To RSVP for this free event and receive a link to the event on Zoom, please go here.
To order a copy of Until They Catch Fire or one of Stuart Kestenbaum’s books please visit Longfellow Books. Signed copies will be available as supplies last.
Deborah Cummins is the author of two previous poetry collections, Counting the Waves (2006) and Beyond The Reach (2002), and a collection of personal essays, Here and Away: Discovering Home on an Island in Maine (2012). Her poems and essays have appeared in six anthologies and numerous literary magazines, including Orion, Fourth Genre, Yale Review, Shenandoah, and Gettysburg Review. Her poems have also been featured on The Writer’s Almanac, Maine Public Radio’s Poems From Here and the Maine Sunday Telegram’s weekly poetry column, Deep Water. Her numerous awards include a James Michener Fellowship, the 2013 and 2012 Maine Literary Award for Short Works in Nonfiction and a Maine Writers & Publishers Alliance 2013 Book Award Finalist. She’s also been the recipient of artist residencies at Yaddo, MacDowell Coloony, and the Virginia Center for the Creative Arts. In 2007, she was a Visiting Artist at the American Academy in Rome.

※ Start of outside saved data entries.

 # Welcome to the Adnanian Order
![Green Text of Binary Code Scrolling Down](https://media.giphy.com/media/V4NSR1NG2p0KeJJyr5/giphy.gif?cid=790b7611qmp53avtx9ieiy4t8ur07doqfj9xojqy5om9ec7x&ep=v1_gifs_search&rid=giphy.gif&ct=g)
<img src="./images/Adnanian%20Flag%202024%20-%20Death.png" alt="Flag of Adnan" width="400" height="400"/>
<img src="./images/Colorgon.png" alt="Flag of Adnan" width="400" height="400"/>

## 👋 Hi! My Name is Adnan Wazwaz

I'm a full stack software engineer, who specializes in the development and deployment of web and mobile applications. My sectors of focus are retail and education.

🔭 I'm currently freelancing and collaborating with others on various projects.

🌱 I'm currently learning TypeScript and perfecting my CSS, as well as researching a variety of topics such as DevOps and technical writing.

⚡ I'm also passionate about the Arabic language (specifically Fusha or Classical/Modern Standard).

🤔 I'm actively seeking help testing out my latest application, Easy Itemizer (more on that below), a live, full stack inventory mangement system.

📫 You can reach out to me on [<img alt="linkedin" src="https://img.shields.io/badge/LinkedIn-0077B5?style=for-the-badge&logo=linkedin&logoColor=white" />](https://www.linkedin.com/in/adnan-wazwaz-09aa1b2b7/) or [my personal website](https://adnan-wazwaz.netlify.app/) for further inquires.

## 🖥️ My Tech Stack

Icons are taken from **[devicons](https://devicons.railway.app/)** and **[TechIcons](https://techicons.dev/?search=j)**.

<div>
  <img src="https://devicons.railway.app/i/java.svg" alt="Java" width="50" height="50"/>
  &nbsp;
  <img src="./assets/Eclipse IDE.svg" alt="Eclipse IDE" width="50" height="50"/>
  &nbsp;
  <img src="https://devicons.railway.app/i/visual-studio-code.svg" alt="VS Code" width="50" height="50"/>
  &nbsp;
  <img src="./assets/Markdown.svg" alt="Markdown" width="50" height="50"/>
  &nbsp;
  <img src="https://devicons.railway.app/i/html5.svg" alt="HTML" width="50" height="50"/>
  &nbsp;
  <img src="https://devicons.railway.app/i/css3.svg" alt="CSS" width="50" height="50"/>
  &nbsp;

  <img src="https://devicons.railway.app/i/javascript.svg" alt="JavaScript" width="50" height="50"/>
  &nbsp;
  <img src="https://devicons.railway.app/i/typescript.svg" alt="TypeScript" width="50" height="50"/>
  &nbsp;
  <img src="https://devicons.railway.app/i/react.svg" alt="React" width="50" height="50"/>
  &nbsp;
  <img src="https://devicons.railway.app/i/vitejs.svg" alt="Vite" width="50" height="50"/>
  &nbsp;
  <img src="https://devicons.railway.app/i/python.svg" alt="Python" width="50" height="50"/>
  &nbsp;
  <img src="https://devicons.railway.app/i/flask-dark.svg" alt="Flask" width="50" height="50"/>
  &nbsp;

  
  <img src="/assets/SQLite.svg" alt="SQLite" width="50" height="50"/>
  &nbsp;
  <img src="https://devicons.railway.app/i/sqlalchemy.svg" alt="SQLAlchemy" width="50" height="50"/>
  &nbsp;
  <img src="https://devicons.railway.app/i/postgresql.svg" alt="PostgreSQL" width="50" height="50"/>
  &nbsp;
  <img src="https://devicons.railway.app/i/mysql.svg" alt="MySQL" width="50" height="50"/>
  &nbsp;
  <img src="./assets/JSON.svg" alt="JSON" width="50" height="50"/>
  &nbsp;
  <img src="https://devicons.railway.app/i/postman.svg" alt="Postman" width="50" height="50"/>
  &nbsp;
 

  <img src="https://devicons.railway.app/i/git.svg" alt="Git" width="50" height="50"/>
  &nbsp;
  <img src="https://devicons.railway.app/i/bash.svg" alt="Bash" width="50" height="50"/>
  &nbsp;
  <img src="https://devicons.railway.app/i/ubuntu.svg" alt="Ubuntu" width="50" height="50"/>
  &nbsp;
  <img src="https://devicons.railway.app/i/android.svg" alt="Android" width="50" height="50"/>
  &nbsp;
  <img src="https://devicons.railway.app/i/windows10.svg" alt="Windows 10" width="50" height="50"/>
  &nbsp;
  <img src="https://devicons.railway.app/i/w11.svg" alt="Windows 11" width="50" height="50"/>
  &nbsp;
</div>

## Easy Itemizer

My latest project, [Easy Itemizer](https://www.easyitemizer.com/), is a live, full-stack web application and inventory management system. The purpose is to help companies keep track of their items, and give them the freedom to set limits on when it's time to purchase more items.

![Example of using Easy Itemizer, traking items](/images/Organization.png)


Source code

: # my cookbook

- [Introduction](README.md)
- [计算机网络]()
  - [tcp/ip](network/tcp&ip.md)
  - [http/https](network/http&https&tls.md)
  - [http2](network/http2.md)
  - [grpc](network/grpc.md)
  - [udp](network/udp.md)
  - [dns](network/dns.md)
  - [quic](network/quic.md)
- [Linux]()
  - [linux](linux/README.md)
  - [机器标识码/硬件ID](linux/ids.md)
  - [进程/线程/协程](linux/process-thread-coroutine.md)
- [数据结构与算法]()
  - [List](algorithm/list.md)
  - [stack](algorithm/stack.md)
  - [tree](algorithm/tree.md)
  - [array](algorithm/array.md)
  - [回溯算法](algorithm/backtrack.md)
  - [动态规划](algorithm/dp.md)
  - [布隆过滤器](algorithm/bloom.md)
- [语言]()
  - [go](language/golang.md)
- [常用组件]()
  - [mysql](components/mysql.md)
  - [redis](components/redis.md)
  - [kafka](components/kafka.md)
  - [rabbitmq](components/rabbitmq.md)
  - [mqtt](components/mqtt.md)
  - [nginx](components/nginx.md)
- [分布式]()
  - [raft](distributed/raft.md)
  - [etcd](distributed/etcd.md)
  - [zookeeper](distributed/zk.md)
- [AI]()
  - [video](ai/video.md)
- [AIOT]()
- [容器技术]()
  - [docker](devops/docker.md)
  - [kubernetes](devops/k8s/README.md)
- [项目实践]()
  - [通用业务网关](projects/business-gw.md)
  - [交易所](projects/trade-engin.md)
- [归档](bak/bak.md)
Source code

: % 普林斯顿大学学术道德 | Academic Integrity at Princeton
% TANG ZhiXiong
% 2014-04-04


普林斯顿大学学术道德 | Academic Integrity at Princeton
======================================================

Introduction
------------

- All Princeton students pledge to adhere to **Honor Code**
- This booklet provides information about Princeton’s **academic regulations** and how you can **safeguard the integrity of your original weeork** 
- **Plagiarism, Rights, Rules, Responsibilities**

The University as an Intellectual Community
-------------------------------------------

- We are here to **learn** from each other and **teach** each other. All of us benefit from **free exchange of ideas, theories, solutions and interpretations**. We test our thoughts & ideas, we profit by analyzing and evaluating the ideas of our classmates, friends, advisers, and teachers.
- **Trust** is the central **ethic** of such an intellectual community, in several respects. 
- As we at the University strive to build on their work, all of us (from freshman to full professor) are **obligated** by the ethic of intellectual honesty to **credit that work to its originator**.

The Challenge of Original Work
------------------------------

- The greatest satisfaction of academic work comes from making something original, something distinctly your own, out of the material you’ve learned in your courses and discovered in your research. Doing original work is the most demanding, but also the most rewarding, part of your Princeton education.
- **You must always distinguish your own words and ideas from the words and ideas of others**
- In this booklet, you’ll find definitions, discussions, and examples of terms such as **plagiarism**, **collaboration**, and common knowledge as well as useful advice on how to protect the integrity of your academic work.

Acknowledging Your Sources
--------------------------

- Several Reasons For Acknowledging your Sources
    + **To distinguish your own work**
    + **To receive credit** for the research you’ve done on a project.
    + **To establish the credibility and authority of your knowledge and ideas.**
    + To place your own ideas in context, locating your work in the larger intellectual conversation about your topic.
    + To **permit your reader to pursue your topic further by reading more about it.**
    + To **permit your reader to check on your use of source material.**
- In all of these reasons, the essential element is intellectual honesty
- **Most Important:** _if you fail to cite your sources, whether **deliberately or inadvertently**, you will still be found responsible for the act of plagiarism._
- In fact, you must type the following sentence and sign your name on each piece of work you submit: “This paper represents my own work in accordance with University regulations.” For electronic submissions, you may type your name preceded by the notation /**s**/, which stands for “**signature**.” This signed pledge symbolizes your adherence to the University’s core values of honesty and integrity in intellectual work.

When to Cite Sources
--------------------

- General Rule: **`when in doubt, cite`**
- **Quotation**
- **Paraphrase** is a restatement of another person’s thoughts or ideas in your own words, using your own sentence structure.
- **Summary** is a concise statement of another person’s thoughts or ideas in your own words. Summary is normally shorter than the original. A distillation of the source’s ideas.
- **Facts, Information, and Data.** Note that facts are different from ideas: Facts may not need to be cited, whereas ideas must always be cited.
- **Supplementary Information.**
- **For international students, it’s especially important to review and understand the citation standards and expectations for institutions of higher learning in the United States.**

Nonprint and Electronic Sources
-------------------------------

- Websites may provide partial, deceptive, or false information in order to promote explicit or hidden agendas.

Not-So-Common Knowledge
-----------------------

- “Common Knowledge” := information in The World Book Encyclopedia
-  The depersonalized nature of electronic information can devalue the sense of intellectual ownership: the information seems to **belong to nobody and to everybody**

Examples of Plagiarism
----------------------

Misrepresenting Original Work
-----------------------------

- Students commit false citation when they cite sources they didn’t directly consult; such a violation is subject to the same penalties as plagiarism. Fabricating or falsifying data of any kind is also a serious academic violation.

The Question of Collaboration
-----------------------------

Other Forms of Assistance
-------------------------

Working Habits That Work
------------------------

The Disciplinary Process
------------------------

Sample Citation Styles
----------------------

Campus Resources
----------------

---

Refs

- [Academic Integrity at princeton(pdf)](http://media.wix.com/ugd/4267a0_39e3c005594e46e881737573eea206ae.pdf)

Stuart Kestenbaum is the author of five collections of poems, Pilgrimage (Coyote Love Press), House of Thanksgiving (Deerbrook Editions), Prayers and Run-on Sentences (Deerbrook Editions), Only Now (Deerbrook Editions) and How to Start Over (Deerbrook Editions). He has also written The View from Here (Brynmorgen Press), a book of brief essays on craft and community. He has written and spoken widely on craft making and creativity, and his poems and writing have appeared in small press publications and magazines including Tikkun, the Sun, the Beloit Poetry Journal, and the New York Times Magazine. He is currently serving as Maine’s poet laureate and hosts Poems from Here on Maine Public Radio/Maine Public Classical He was the director of the Haystack Mountain School of Crafts in Deer Isle, Maine for over twenty-five years, and was elected an honorary fellow of the American Craft Council in 2006.